Rodney Crowell - Airline Highway (Cobalt Blue Vinyl LP)
Airline Highway is an album full of old, abiding loves, whether it’s a favorite song or a lover you remember fondly. Songs like “Sometime Thang” and “Rainy Days in California” (the latter featuring Lukas Nelson) raise a glass to old romances and encounters with different women in California or down in Louisiana: falling in love, toughing out hard times, growing apart until they become “that small voice on your phone,” to quote a devastating line on “Taking Flight,” co-written with and featuring Ashley McBryde. Some are fictional, Crowell explains, but they all contain some kernel of truth.

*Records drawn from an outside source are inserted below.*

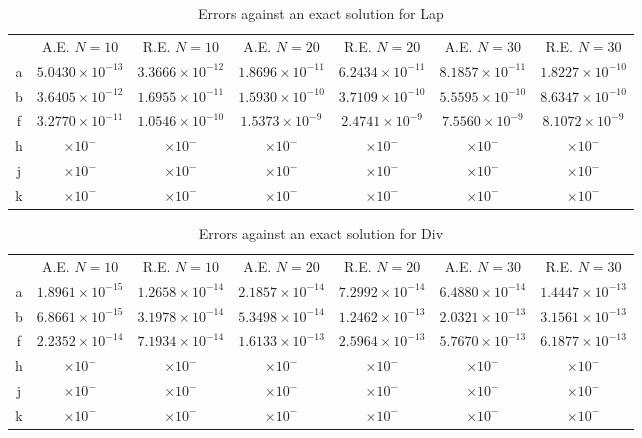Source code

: \documentclass[11pt, a4paper]{article}
\theoremstyle{definition}
\begin{document}
\begin{table}
	\caption{Errors against an exact solution for Lap}
	\begin{tabular}{ ||c| c| c| c| c |c|c|| }
		\hline
		\hline
		& A.E. $N =10$ & R.E. $N =10$ &A.E. $N =20$ & R.E. $N =20$ &A.E. $N =30$ & R.E. $N =30$ \\ 
		a& $5.0430 \times 10^{- 13}$ & $3.3666 \times 10^{-12 }$ & $1.8696 \times 10^{-11 }$ & $ 6.2434\times 10^{- 11}$ &$ 8.1857\times 10^{- 11}$ & $1.8227 \times 10^{- 10}$ \\
		b& $ 3.6405\times 10^{-12 }$ & $ 1.6955\times 10^{- 11}$ & $ 1.5930\times 10^{-10}$ & $ 3.7109\times 10^{- 10}$ &$ 5.5595\times 10^{-10 }$ & $8.6347 \times 10^{-10 }$ \\
		f& $ 3.2770\times 10^{-11 }$ & $ 1.0546\times 10^{-10 }$ & $ 1.5373\times 10^{-9 }$ & $2.4741 \times 10^{- 9}$ &$ 7.5560\times 10^{- 9}$ & $8.1072 \times 10^{-9 }$ \\
		\hline
		h& $ \times 10^{- }$ & $ \times 10^{- }$ & $ \times 10^{- }$ & $ \times 10^{- }$ &$ \times 10^{- }$ & $ \times 10^{- }$ \\
		j& $ \times 10^{- }$ & $ \times 10^{- }$ & $ \times 10^{- }$ & $ \times 10^{- }$ &$ \times 10^{- }$ & $ \times 10^{- }$ \\
		k& $ \times 10^{- }$ & $ \times 10^{- }$ & $ \times 10^{- }$ & $ \times 10^{- }$ &$ \times 10^{- }$ & $ \times 10^{- }$ \\
		\hline
	\end{tabular}
	\label{Tab:Lap}
\end{table}
\begin{table}
	\caption{Errors against an exact solution for Div}
	\begin{tabular}{ ||c| c| c| c| c |c|c|| }
		\hline
		\hline
		& A.E. $N =10$ & R.E. $N =10$ &A.E. $N =20$ & R.E. $N =20$ &A.E. $N =30$ & R.E. $N =30$ \\ 
		a& $  1.8961\times 10^{- 15}$ & $ 1.2658\times 10^{-14 }$ & $2.1857 \times 10^{- 14}$ & $7.2992 \times 10^{-14 }$ &$6.4880 \times 10^{-14 }$ & $1.4447 \times 10^{- 13}$ \\
		b& $ 6.8661\times 10^{-15}$ & $ 3.1978\times 10^{- 14}$ & $ 5.3498\times 10^{-14 }$ & $ 1.2462\times 10^{-13 }$ &$ 2.0321\times 10^{-13 }$ & $3.1561 \times 10^{-13 }$ \\
		f& $ 2.2352\times 10^{-14 }$ & $ 7.1934\times 10^{-14 }$ & $ 1.6133\times 10^{-13 }$ & $ 2.5964\times 10^{-13 }$ &$5.7670 \times 10^{-13 }$ & $ 6.1877\times 10^{- 13}$ \\
		\hline
		h& $ \times 10^{- }$ & $ \times 10^{- }$ & $ \times 10^{- }$ & $ \times 10^{- }$ &$ \times 10^{- }$ & $ \times 10^{- }$ \\
		j& $ \times 10^{- }$ & $ \times 10^{- }$ & $ \times 10^{- }$ & $ \times 10^{- }$ &$ \times 10^{- }$ & $ \times 10^{- }$ \\
		k& $ \times 10^{- }$ & $ \times 10^{- }$ & $ \times 10^{- }$ & $ \times 10^{- }$ &$ \times 10^{- }$ & $ \times 10^{- }$ \\
		\hline
	\end{tabular}
	\label{Tab:div}
\end{table}
\end{document}
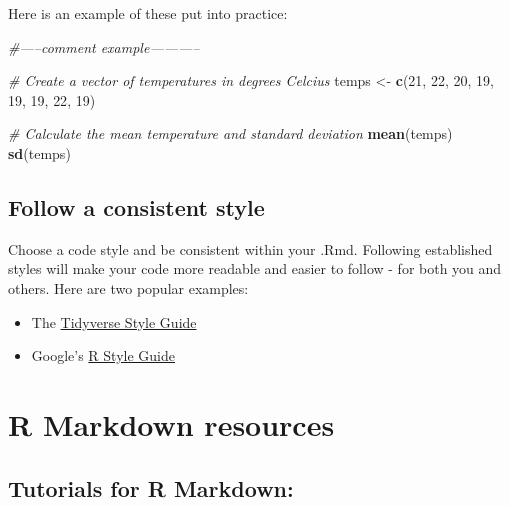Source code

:\documentclass[
]{article}
\newenvironment{Shaded}{\begin{snugshade}}{\end{snugshade}}
\newcommand{\CommentTok}[1]{\textcolor[rgb]{0.56,0.35,0.01}{\textit{#1}}}
\newcommand{\DecValTok}[1]{\textcolor[rgb]{0.00,0.00,0.81}{#1}}
\newcommand{\KeywordTok}[1]{\textcolor[rgb]{0.13,0.29,0.53}{\textbf{#1}}}
\newcommand{\NormalTok}[1]{#1}
\newcommand{\StringTok}[1]{\textcolor[rgb]{0.31,0.60,0.02}{#1}}
\providecommand{\tightlist}{%
  \setlength{\itemsep}{0pt}\setlength{\parskip}{0pt}}
\begin{document}
Here is an example of these put into practice:

\begin{Shaded}
\begin{Highlighting}[]
\CommentTok{#-----comment example-----------}

\CommentTok{# Create a vector of temperatures in degrees Celcius}
\NormalTok{temps <-}\StringTok{ }\KeywordTok{c}\NormalTok{(}\DecValTok{21}\NormalTok{, }\DecValTok{22}\NormalTok{, }\DecValTok{20}\NormalTok{, }\DecValTok{19}\NormalTok{, }\DecValTok{19}\NormalTok{, }\DecValTok{19}\NormalTok{, }\DecValTok{22}\NormalTok{, }\DecValTok{19}\NormalTok{)}

\CommentTok{# Calculate the mean temperature and standard deviation}
\KeywordTok{mean}\NormalTok{(temps)}
\KeywordTok{sd}\NormalTok{(temps)}
\end{Highlighting}
\end{Shaded}

\hypertarget{follow-a-consistent-style}{%
\subsection{Follow a consistent style}\label{follow-a-consistent-style}}

Choose a code style and be consistent within your .Rmd. Following
established styles will make your code more readable and easier to
follow - for both you and others. Here are two popular examples:

\begin{itemize}
\tightlist
\item
  The \href{https://style.tidyverse.org/}{Tidyverse Style Guide}
\item
  Google's \href{https://google.github.io/styleguide/Rguide.xml}{R Style
  Guide}
\end{itemize}

\hypertarget{r-markdown-resources}{%
\section{R Markdown resources}\label{r-markdown-resources}}

\hypertarget{tutorials-for-r-markdown}{%
\subsection{Tutorials for R Markdown:}\label{tutorials-for-r-markdown}}
\end{document}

“At a basic level there are a lot more years behind me than there are ahead of me. I’m up in my seventieth decade of my life, and I’m glad that I’m still looking forward to certain things I want to do, but a lot of what’s worth talking about is behind me.” One of the things Crowell looks forward to is making more music with musicians he genuinely loves. “I’m just in love with the experience now. I’ve worked with amazing people in the past, but I was looking too far ahead. I wanted the music we were creating to make a name for me, so I wasn’t completely present with them. My ego was involved. But now my ego seems to have finally evaporated. Now it’s just about the work and what a blessing it is to be able to do it. The work truly feeds me in the moment.”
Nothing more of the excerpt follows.